A Low-Rank CNN Architecture for Real-Time Semantic Segmentation in Visual SLAM Applications
Real-time semantic segmentation on embedded devices has recently enjoyed significant gain in popularity, due to the increasing interest in smart vehicles and smart robots. In particular, with the emergence of autonomous driving, low latency and computation-intensive operations lead to new challenges for vehicles and robots, such as excessive computing power and energy consumption. The aim of this paper is to address semantic segmentation, one of the most critical tasks for the perception of the environment, and its implementation in a low power core, by preserving the required performance of accuracy and low complexity. To reach this goal a low-rank convolutional neural network (CNN) architecture for real-time semantic segmentation is proposed.

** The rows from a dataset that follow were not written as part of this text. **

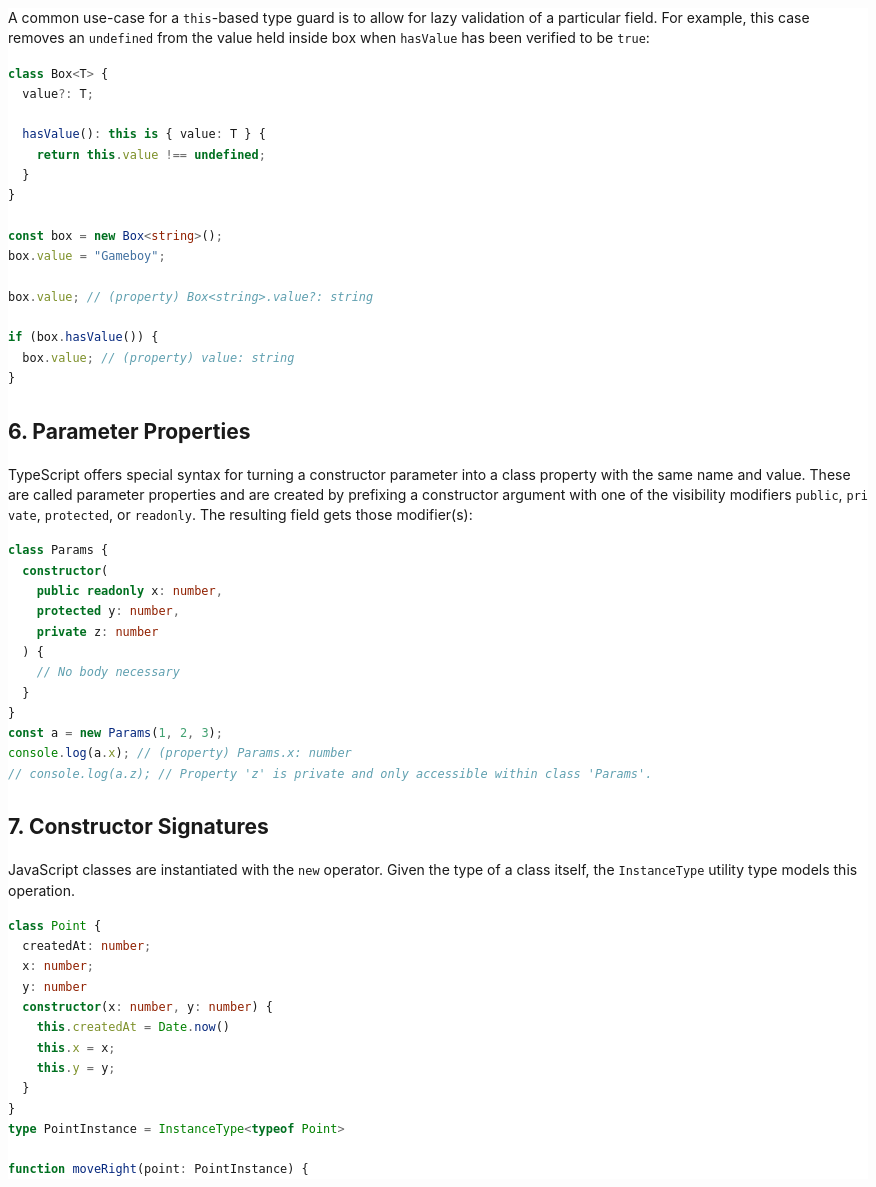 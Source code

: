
 ```typescript
```

A common use-case for a `this`-based type guard is to allow for lazy validation of a particular field. For example, this case removes an `undefined` from the value held inside box when `hasValue` has been verified to be `true`:

```typescript
class Box<T> {
  value?: T;

  hasValue(): this is { value: T } {
    return this.value !== undefined;
  }
}

const box = new Box<string>();
box.value = "Gameboy";

box.value; // (property) Box<string>.value?: string

if (box.hasValue()) {
  box.value; // (property) value: string
}
```

## 6. Parameter Properties
TypeScript offers special syntax for turning a constructor parameter into a class property with the same name and value. These are called parameter properties and are created by prefixing a constructor argument with one of the visibility modifiers `public`, `private`, `protected`, or `readonly`. The resulting field gets those modifier(s):

```typescript
class Params {
  constructor(
    public readonly x: number,
    protected y: number,
    private z: number
  ) {
    // No body necessary
  }
}
const a = new Params(1, 2, 3);
console.log(a.x); // (property) Params.x: number
// console.log(a.z); // Property 'z' is private and only accessible within class 'Params'.
```

## 7. Constructor Signatures
JavaScript classes are instantiated with the `new` operator. Given the type of a class itself, the `InstanceType` utility type models this operation.

```typescript
class Point {
  createdAt: number;
  x: number;
  y: number
  constructor(x: number, y: number) {
    this.createdAt = Date.now()
    this.x = x;
    this.y = y;
  }
}
type PointInstance = InstanceType<typeof Point>

function moveRight(point: PointInstance) {
``` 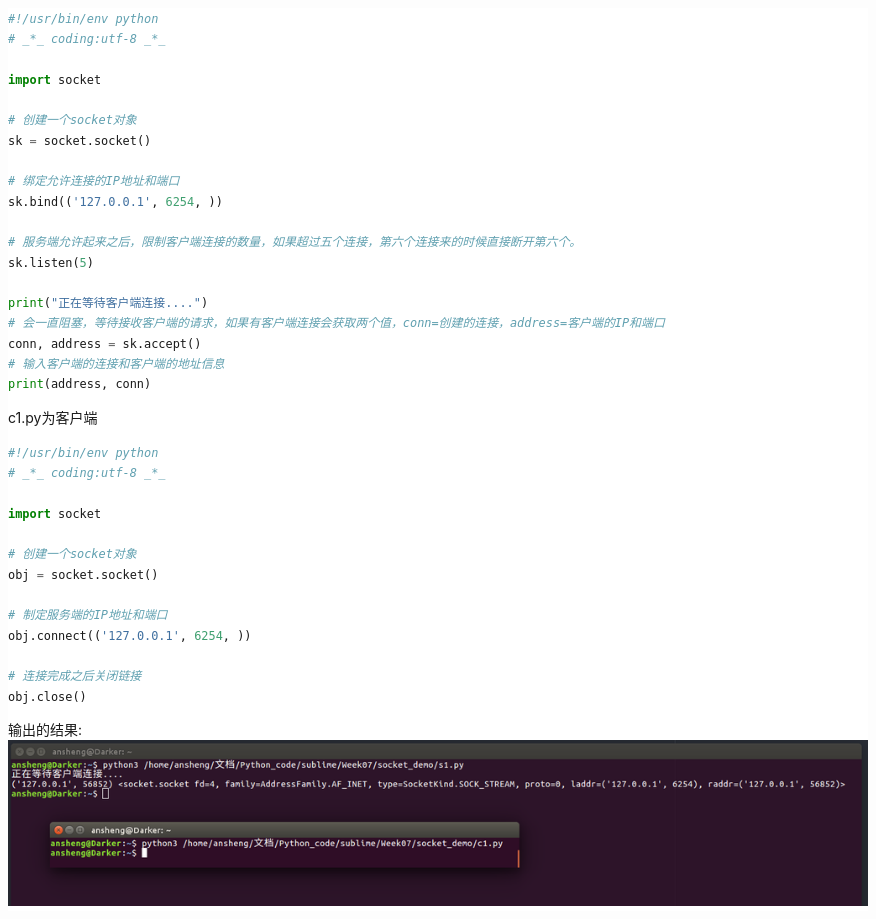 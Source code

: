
 ```Python
#!/usr/bin/env python
# _*_ coding:utf-8 _*_

import socket

# 创建一个socket对象
sk = socket.socket()

# 绑定允许连接的IP地址和端口
sk.bind(('127.0.0.1', 6254, ))

# 服务端允许起来之后，限制客户端连接的数量，如果超过五个连接，第六个连接来的时候直接断开第六个。
sk.listen(5)

print("正在等待客户端连接....")
# 会一直阻塞，等待接收客户端的请求，如果有客户端连接会获取两个值，conn=创建的连接，address=客户端的IP和端口
conn, address = sk.accept()
# 输入客户端的连接和客户端的地址信息
print(address, conn)
```

c1.py为客户端

```Python
#!/usr/bin/env python
# _*_ coding:utf-8 _*_

import socket

# 创建一个socket对象
obj = socket.socket()

# 制定服务端的IP地址和端口
obj.connect(('127.0.0.1', 6254, ))

# 连接完成之后关闭链接
obj.close()
```
输出的结果:
![socket-01](/images/2016/12/1483021625.png)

The main contributions of this paper are:
i)
a tensor decomposition technique has been applied to the kernel of a generic convolutional layer,
ii)
three versions of an optimized architecture, that combines UNet and ResNet models, have been derived to explore the trade-off between model complexity and accuracy,
iii)
the low-rank CNN architectures have been implemented in a Raspberry Pi 4 and NVIDIA Jetson Nano 2 GB embedded platforms, as severe benchmarks to meet the low-power, low-cost requirements, and in the high-cost GPU NVIDIA Tesla P100 PCIe 16 GB to meet the best performance.